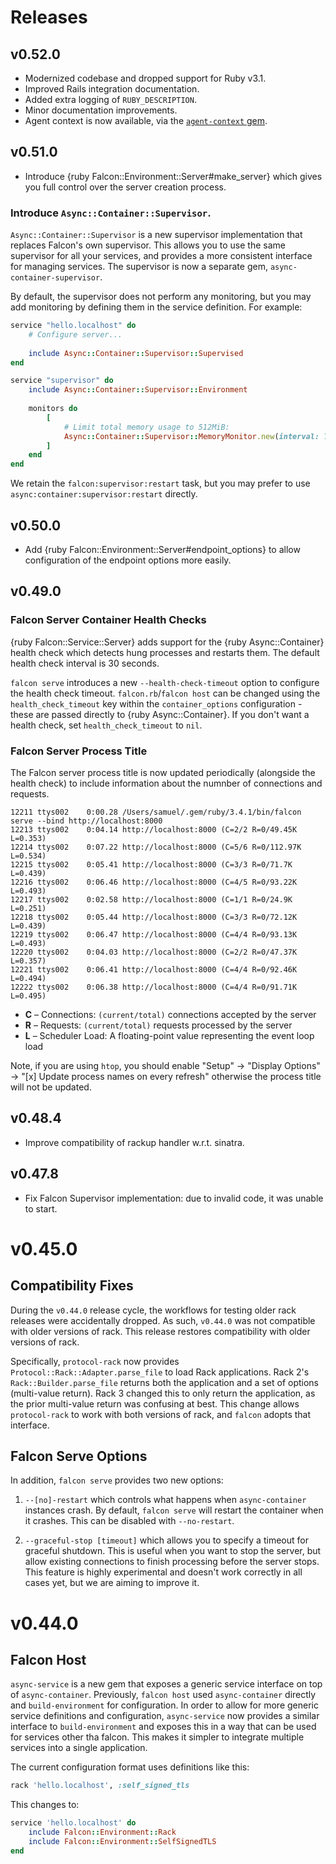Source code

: # Releases

## v0.52.0

  - Modernized codebase and dropped support for Ruby v3.1.
  - Improved Rails integration documentation.
  - Added extra logging of `RUBY_DESCRIPTION`.
  - Minor documentation improvements.
  - Agent context is now available, via the [`agent-context` gem](https://github.com/ioquatix/agent-context).

## v0.51.0

  - Introduce {ruby Falcon::Environment::Server\#make\_server} which gives you full control over the server creation process.

### Introduce `Async::Container::Supervisor`.

`Async::Container::Supervisor` is a new supervisor implementation that replaces Falcon's own supervisor. This allows you to use the same supervisor for all your services, and provides a more consistent interface for managing services. The supervisor is now a separate gem, `async-container-supervisor`.

By default, the supervisor does not perform any monitoring, but you may add monitoring by defining them in the service definition. For example:

``` ruby
service "hello.localhost" do
	# Configure server...
	
	include Async::Container::Supervisor::Supervised
end

service "supervisor" do
	include Async::Container::Supervisor::Environment
	
	monitors do
		[
			# Limit total memory usage to 512MiB:
			Async::Container::Supervisor::MemoryMonitor.new(interval: 10, limit: 1024 * 1024 * 512),
		]
	end
end
```

We retain the `falcon:supervisor:restart` task, but you may prefer to use `async:container:supervisor:restart` directly.

## v0.50.0

  - Add {ruby Falcon::Environment::Server\#endpoint\_options} to allow configuration of the endpoint options more easily.

## v0.49.0

### Falcon Server Container Health Checks

{ruby Falcon::Service::Server} adds support for the {ruby Async::Container} health check which detects hung processes and restarts them. The default health check interval is 30 seconds.

`falcon serve` introduces a new `--health-check-timeout` option to configure the health check timeout. `falcon.rb`/`falcon host` can be changed using the `health_check_timeout` key within the `container_options` configuration - these are passed directly to {ruby Async::Container}. If you don't want a health check, set `health_check_timeout` to `nil`.

### Falcon Server Process Title

The Falcon server process title is now updated periodically (alongside the health check) to include information about the numnber of connections and requests.

    12211 ttys002    0:00.28 /Users/samuel/.gem/ruby/3.4.1/bin/falcon serve --bind http://localhost:8000      
    12213 ttys002    0:04.14 http://localhost:8000 (C=2/2 R=0/49.45K L=0.353)
    12214 ttys002    0:07.22 http://localhost:8000 (C=5/6 R=0/112.97K L=0.534)
    12215 ttys002    0:05.41 http://localhost:8000 (C=3/3 R=0/71.7K L=0.439)
    12216 ttys002    0:06.46 http://localhost:8000 (C=4/5 R=0/93.22K L=0.493)
    12217 ttys002    0:02.58 http://localhost:8000 (C=1/1 R=0/24.9K L=0.251)
    12218 ttys002    0:05.44 http://localhost:8000 (C=3/3 R=0/72.12K L=0.439)
    12219 ttys002    0:06.47 http://localhost:8000 (C=4/4 R=0/93.13K L=0.493)
    12220 ttys002    0:04.03 http://localhost:8000 (C=2/2 R=0/47.37K L=0.357)
    12221 ttys002    0:06.41 http://localhost:8000 (C=4/4 R=0/92.46K L=0.494)
    12222 ttys002    0:06.38 http://localhost:8000 (C=4/4 R=0/91.71K L=0.495)

  - **C** – Connections: `(current/total)` connections accepted by the server
  - **R** – Requests: `(current/total)` requests processed by the server
  - **L** – Scheduler Load: A floating-point value representing the event loop load

Note, if you are using `htop`, you should enable "Setup" → "Display Options" → "\[x\] Update process names on every refresh" otherwise the process title will not be updated.

## v0.48.4

  - Improve compatibility of rackup handler w.r.t. sinatra.

## v0.47.8

  - Fix Falcon Supervisor implementation: due to invalid code, it was unable to start.

# v0.45.0

## Compatibility Fixes

During the `v0.44.0` release cycle, the workflows for testing older rack releases were accidentally dropped. As such, `v0.44.0` was not compatible with older versions of rack. This release restores compatibility with older versions of rack.

Specifically, `protocol-rack` now provides `Protocol::Rack::Adapter.parse_file` to load Rack applications. Rack 2's `Rack::Builder.parse_file` returns both the application and a set of options (multi-value return). Rack 3 changed this to only return the application, as the prior multi-value return was confusing at best. This change allows `protocol-rack` to work with both versions of rack, and `falcon` adopts that interface.

## Falcon Serve Options

In addition, `falcon serve` provides two new options:

1.  `--[no]-restart` which controls what happens when `async-container` instances crash. By default, `falcon serve` will restart the container when it crashes. This can be disabled with `--no-restart`.

2.  `--graceful-stop [timeout]` which allows you to specify a timeout for graceful shutdown. This is useful when you want to stop the server, but allow existing connections to finish processing before the server stops. This feature is highly experimental and doesn't work correctly in all cases yet, but we are aiming to improve it.

# v0.44.0

## Falcon Host

`async-service` is a new gem that exposes a generic service interface on top of `async-container`. Previously, `falcon host` used `async-container` directly and `build-environment` for configuration. In order to allow for more generic service definitions and configuration, `async-service` now provides a similar interface to `build-environment` and exposes this in a way that can be used for services other tha falcon. This makes it simpler to integrate multiple services into a single application.

The current configuration format uses definitions like this:

``` ruby
rack 'hello.localhost', :self_signed_tls
```

This changes to:

``` ruby
service 'hello.localhost' do
	include Falcon::Environment::Rack
	include Falcon::Environment::SelfSignedTLS
end
```
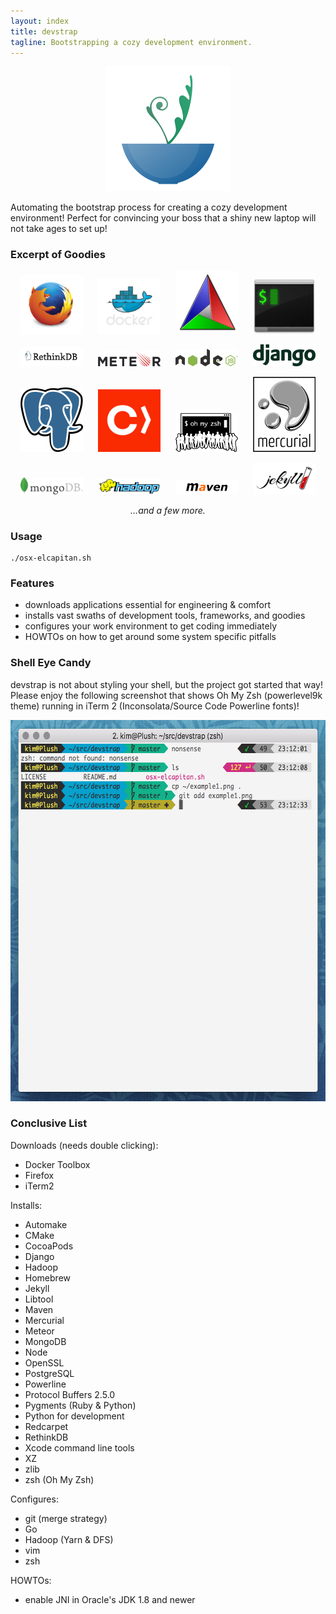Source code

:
```yaml
---
layout: index
title: devstrap
tagline: Bootstrapping a cozy development environment.
---
```

<p style="text-align: center">
<img src="https://raw.githubusercontent.com/indiedotkim/devstrap/master/logos/devstrap.png" width="200" hspace="25" />
</p>

Automating the bootstrap process for creating a cozy development environment! Perfect for convincing your boss that a shiny new laptop will not take ages to set up!

### Excerpt of Goodies

<p style="text-align: center">
<img src="https://raw.githubusercontent.com/indiedotkim/devstrap/master/logos/firefox_logo-only_RGB.png" width="100" hspace="10" />
<img src="https://raw.githubusercontent.com/indiedotkim/devstrap/master/logos/large_v-dark-trans.png" width="100" hspace="10" />
<img src="https://raw.githubusercontent.com/indiedotkim/devstrap/master/logos/Cmake.png" width="100" hspace="10" />
<img src="https://raw.githubusercontent.com/indiedotkim/devstrap/master/logos/iterm2.png" width="100" hspace="10" />
</p>

<p style="text-align: center">
<img src="https://raw.githubusercontent.com/indiedotkim/devstrap/master/logos/RethinkDB-logo-thinker.png" width="100" hspace="10" />
<img src="https://raw.githubusercontent.com/indiedotkim/devstrap/master/logos/Meteor-logo.png" width="100" hspace="10" />
<img src="https://raw.githubusercontent.com/indiedotkim/devstrap/master/logos/nodejs-light.png" width="100" hspace="10" />
<img src="https://raw.githubusercontent.com/indiedotkim/devstrap/master/logos/django-logo-positive.png" width="100" hspace="10" />
</p>

<p style="text-align: center">
<img src="https://raw.githubusercontent.com/indiedotkim/devstrap/master/logos/PostgreSQL_logo.3colors.png" width="100" hspace="10" />
<img src="https://raw.githubusercontent.com/indiedotkim/devstrap/master/logos/twitter-icon.png" width="100" hspace="10" />
<img src="https://raw.githubusercontent.com/indiedotkim/devstrap/master/logos/OMZLogo_BnW.png" width="100" hspace="10" />
<img src="https://raw.githubusercontent.com/indiedotkim/devstrap/master/logos/logo-droplets.png" width="100" hspace="10" />
</p>

<p style="text-align: center">
<img src="https://raw.githubusercontent.com/indiedotkim/devstrap/master/logos/MongoDB-Logo-5c3a7405a85675366beb3a5ec4c032348c390b3f142f5e6dddf1d78e2df5cb5c.png" width="100" hspace="10" />
<img src="https://raw.githubusercontent.com/indiedotkim/devstrap/master/logos/Hadoop_logo.png" width="100" hspace="10" />
<img src="https://raw.githubusercontent.com/indiedotkim/devstrap/master/logos/Maven_logo.png" width="100" hspace="10" />
<img src="https://raw.githubusercontent.com/indiedotkim/devstrap/master/logos/jekyll-logo-black-red-solid.png" width="100" hspace="10" />
</p>

<p style="text-align: center">
<em>&hellip;and a few more.</em>
</p>

### Usage

    ./osx-elcapitan.sh

### Features

* downloads applications essential for engineering & comfort
* installs vast swaths of development tools, frameworks, and goodies
* configures your work environment to get coding immediately
* HOWTOs on how to get around some system specific pitfalls

### Shell Eye Candy

devstrap is not about styling your shell, but the project got started that way! Please enjoy the following screenshot that shows Oh My Zsh (powerlevel9k theme) running in iTerm 2 (Inconsolata/Source Code Powerline fonts)!

<p style="text-align: center">
<img src="https://raw.githubusercontent.com/indiedotkim/devstrap/master/example1.png" width="600" height="610" />
</p>

### Conclusive List

Downloads (needs double clicking):

* Docker Toolbox
* Firefox
* iTerm2

Installs:

* Automake
* CMake
* CocoaPods
* Django
* Hadoop
* Homebrew
* Jekyll
* Libtool
* Maven
* Mercurial
* Meteor
* MongoDB
* Node
* OpenSSL
* PostgreSQL
* Powerline
* Protocol Buffers 2.5.0
* Pygments (Ruby & Python)
* Python for development
* Redcarpet
* RethinkDB
* Xcode command line tools
* XZ
* zlib
* zsh (Oh My Zsh)

Configures:

* git (merge strategy)
* Go
* Hadoop (Yarn & DFS)
* vim
* zsh

HOWTOs:

* enable JNI in Oracle's JDK 1.8 and newer

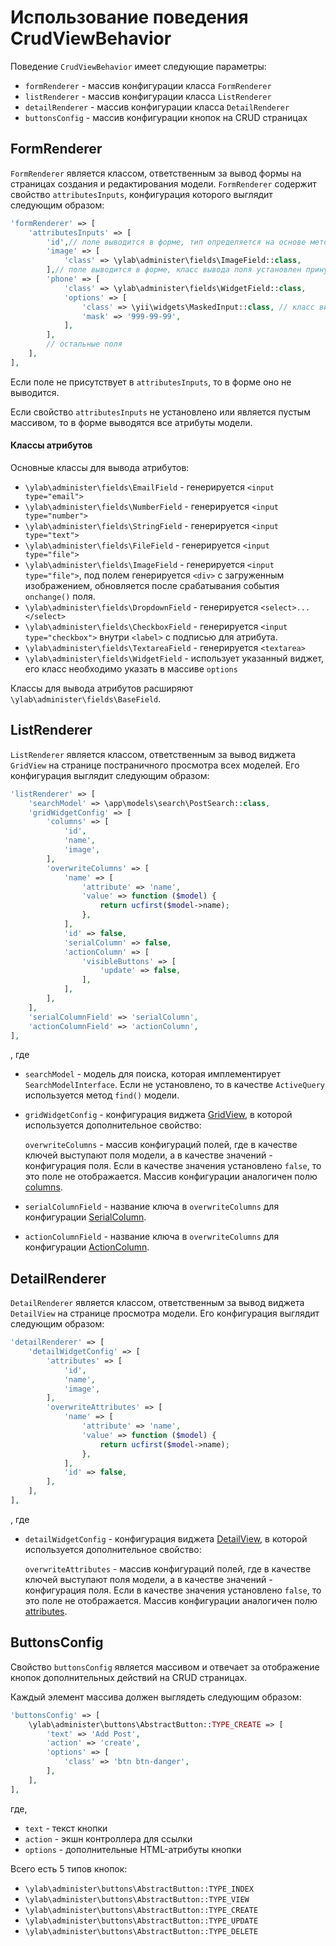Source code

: # Использование поведения CrudViewBehavior

Поведение `CrudViewBehavior` имеет следующие параметры:
- `formRenderer` - массив конфигурации класса `FormRenderer`
- `listRenderer` - массив конфигурации класса `ListRenderer`
- `detailRenderer` - массив конфигурации класса `DetailRenderer`
- `buttonsConfig` - массив конфигурации кнопок на CRUD страницах

## FormRenderer

`FormRenderer` является классом, ответственным за вывод формы на страницах создания и редактирования модели.
`FormRenderer` содержит свойство `attributesInputs`, конфигурация которого выглядит следующим образом:
```php
'formRenderer' => [
    'attributesInputs' => [
        'id',// поле выводится в форме, тип определяется на основе метода `rules()` модели
        'image' => [
            'class' => \ylab\administer\fields\ImageField::class,
        ],// поле выводится в форме, класс вывода поля установлен принудительно
        'phone' => [
            'class' => \ylab\administer\fields\WidgetField::class, 
            'options' => [
                'class' => \yii\widgets\MaskedInput::class, // класс виджета
                'mask' => '999-99-99',
            ],
        ],
        // остальные поля
    ],
],
```
Если поле не присутствует в `attributesInputs`, то в форме оно не выводится.

Если свойство `attributesInputs` не установлено или является пустым массивом, то в форме выводятся все атрибуты модели.

#### Классы атрибутов

Основные классы для вывода атрибутов:
- `\ylab\administer\fields\EmailField` - генерируется `<input type="email">`
- `\ylab\administer\fields\NumberField` - генерируется `<input type="number">`
- `\ylab\administer\fields\StringField` - генерируется `<input type="text">`
- `\ylab\administer\fields\FileField` - генерируется `<input type="file">`
- `\ylab\administer\fields\ImageField` - генерируется `<input type="file">`, под полем генерируется `<div>` с загруженным изображением, обновляется
после срабатывания события `onchange()` поля.
- `\ylab\administer\fields\DropdownField` - генерируется `<select>...</select>`
- `\ylab\administer\fields\CheckboxField` - генерируется `<input type="checkbox">` внутри `<label>` с подписью для атрибута.
- `\ylab\administer\fields\TextareaField` - генерируется `<textarea>`
- `\ylab\administer\fields\WidgetField` - использует указанный виджет, его класс необходимо указать в массиве `options`

Классы для вывода атрибутов расширяют `\ylab\administer\fields\BaseField`.   

## ListRenderer

`ListRenderer` является классом, ответственным за вывод виджета `GridView` на странице постраничного просмотра всех
моделей. Его конфигурация выглядит следующим образом:
```php
'listRenderer' => [
    'searchModel' => \app\models\search\PostSearch::class,
    'gridWidgetConfig' => [
        'columns' => [
            'id',
            'name',
            'image',
        ],
        'overwriteColumns' => [
            'name' => [
                'attribute' => 'name',
                'value' => function ($model) {
                    return ucfirst($model->name);
                },
            ],
            'id' => false,
            'serialColumn' => false,
            'actionColumn' => [
                'visibleButtons' => [
                    'update' => false,
                ],
            ],
        ],
    ],
    'serialColumnField' => 'serialColumn',
    'actionColumnField' => 'actionColumn',
],
```
, где
- `searchModel` -  модель для поиска, которая имплементирует `SearchModelInterface`. Если не установлено, то в качестве
`ActiveQuery` используется метод `find()` модели.
- `gridWidgetConfig` - конфигурация виджета [GridView](http://stuff.cebe.cc/yii2docs-ru/yii-grid-gridview.html), в
которой используется дополнительное свойство:

    `overwriteColumns` - массив конфигураций полей, где в качестве ключей выступают поля модели, а в качестве значений -
    конфигурация поля. Если в качестве значения установлено `false`, то это поле не отображается. Массив конфигурации
    аналогичен полю [columns](http://stuff.cebe.cc/yii2docs-ru/yii-grid-gridview.html#$columns-detail).

- `serialColumnField` - название ключа в `overwriteColumns` для конфигурации
[SerialColumn](http://stuff.cebe.cc/yii2docs-ru/yii-grid-serialcolumn.html).

- `actionColumnField` - название ключа в `overwriteColumns` для конфигурации
[ActionColumn](http://stuff.cebe.cc/yii2docs-ru/yii-grid-actioncolumn.html).

## DetailRenderer

`DetailRenderer` является классом, ответственным за вывод виджета `DetailView` на странице просмотра модели. Его
конфигурация выглядит следующим образом:
```php
'detailRenderer' => [
    'detailWidgetConfig' => [
        'attributes' => [
            'id',
            'name',
            'image',
        ],
        'overwriteAttributes' => [
            'name' => [
                'attribute' => 'name',
                'value' => function ($model) {
                    return ucfirst($model->name);
                },
            ],
            'id' => false,
        ],
    ],
],
```
, где
- `detailWidgetConfig` - конфигурация виджета
[DetailView](http://stuff.cebe.cc/yii2docs-ru/yii-widgets-detailview.html), в которой используется дополнительное
свойство:

    `overwriteAttributes` - массив конфигураций полей, где в качестве ключей выступают поля модели, а в качестве
    значений - конфигурация поля. Если в качестве значения установлено `false`, то это поле не отображается. Массив
    конфигурации аналогичен полю
    [attributes](http://stuff.cebe.cc/yii2docs-ru/yii-widgets-detailview.html#$attributes-detail).

## ButtonsConfig

Свойство `buttonsConfig` является массивом и отвечает за отображение кнопок дополнительных действий на CRUD страницах.

Каждый элемент массива должен выглядеть следующим образом:
```php
'buttonsConfig' => [
    \ylab\administer\buttons\AbstractButton::TYPE_CREATE => [
        'text' => 'Add Post',
        'action' => 'create',
        'options' => [
            'class' => 'btn btn-danger',
        ],
    ],
],
```
где,
- `text` - текст кнопки
- `action` - экшн контроллера для ссылки
- `options` - дополнительные HTML-атрибуты кнопки

Всего есть 5 типов кнопок:
- `\ylab\administer\buttons\AbstractButton::TYPE_INDEX`
- `\ylab\administer\buttons\AbstractButton::TYPE_VIEW`
- `\ylab\administer\buttons\AbstractButton::TYPE_CREATE`
- `\ylab\administer\buttons\AbstractButton::TYPE_UPDATE`
- `\ylab\administer\buttons\AbstractButton::TYPE_DELETE`
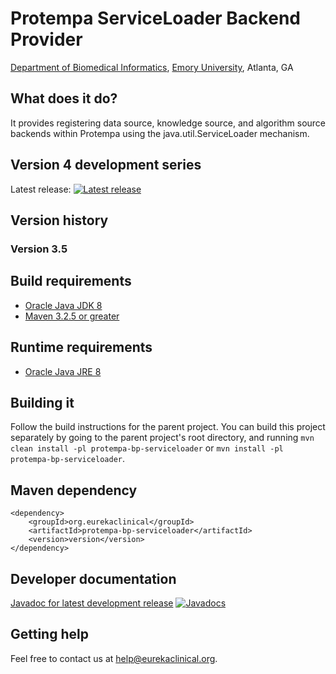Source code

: # Protempa ServiceLoader Backend Provider
[Department of Biomedical Informatics](http://bmi.emory.edu), [Emory University](http://www.emory.edu), Atlanta, GA

## What does it do?
It provides registering data source, knowledge source, and algorithm source backends within Protempa using the java.util.ServiceLoader mechanism.

## Version 4 development series
Latest release: [![Latest release](https://maven-badges.herokuapp.com/maven-central/org.eurekaclinical/protempa-bp-serviceloader/badge.svg)](https://maven-badges.herokuapp.com/maven-central/org.eurekaclinical/protempa-bp-serviceloader)

## Version history
### Version 3.5

## Build requirements
* [Oracle Java JDK 8](http://www.oracle.com/technetwork/java/javase/overview/index.html)
* [Maven 3.2.5 or greater](https://maven.apache.org)

## Runtime requirements
* [Oracle Java JRE 8](http://www.oracle.com/technetwork/java/javase/overview/index.html)

## Building it
Follow the build instructions for the parent project. You can build this project separately by going to the parent project's root directory, and running `mvn clean install -pl protempa-bp-serviceloader` or `mvn install -pl protempa-bp-serviceloader`.

## Maven dependency
```
<dependency>
    <groupId>org.eurekaclinical</groupId>
    <artifactId>protempa-bp-serviceloader</artifactId>
    <version>version</version>
</dependency>
```

## Developer documentation
[Javadoc for latest development release](http://javadoc.io/doc/org.eurekaclinical/protempa-bp-serviceloader) [![Javadocs](http://javadoc.io/badge/org.eurekaclinical/protempa-bp-serviceloader.svg)](http://javadoc.io/doc/org.eurekaclinical/protempa-bp-serviceloader)

## Getting help
Feel free to contact us at help@eurekaclinical.org.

What is required:
The exercise is to copy out every line above that has the word "конфигурация" in it.

Reply to the task:
`FormRenderer` содержит свойство `attributesInputs`, конфигурация которого выглядит следующим образом:
моделей. Его конфигурация выглядит следующим образом:
- `gridWidgetConfig` - конфигурация виджета [GridView](http://stuff.cebe.cc/yii2docs-ru/yii-grid-gridview.html), в
    конфигурация поля. Если в качестве значения установлено `false`, то это поле не отображается. Массив конфигурации
конфигурация выглядит следующим образом:
- `detailWidgetConfig` - конфигурация виджета
    значений - конфигурация поля. Если в качестве значения установлено `false`, то это поле не отображается. Массив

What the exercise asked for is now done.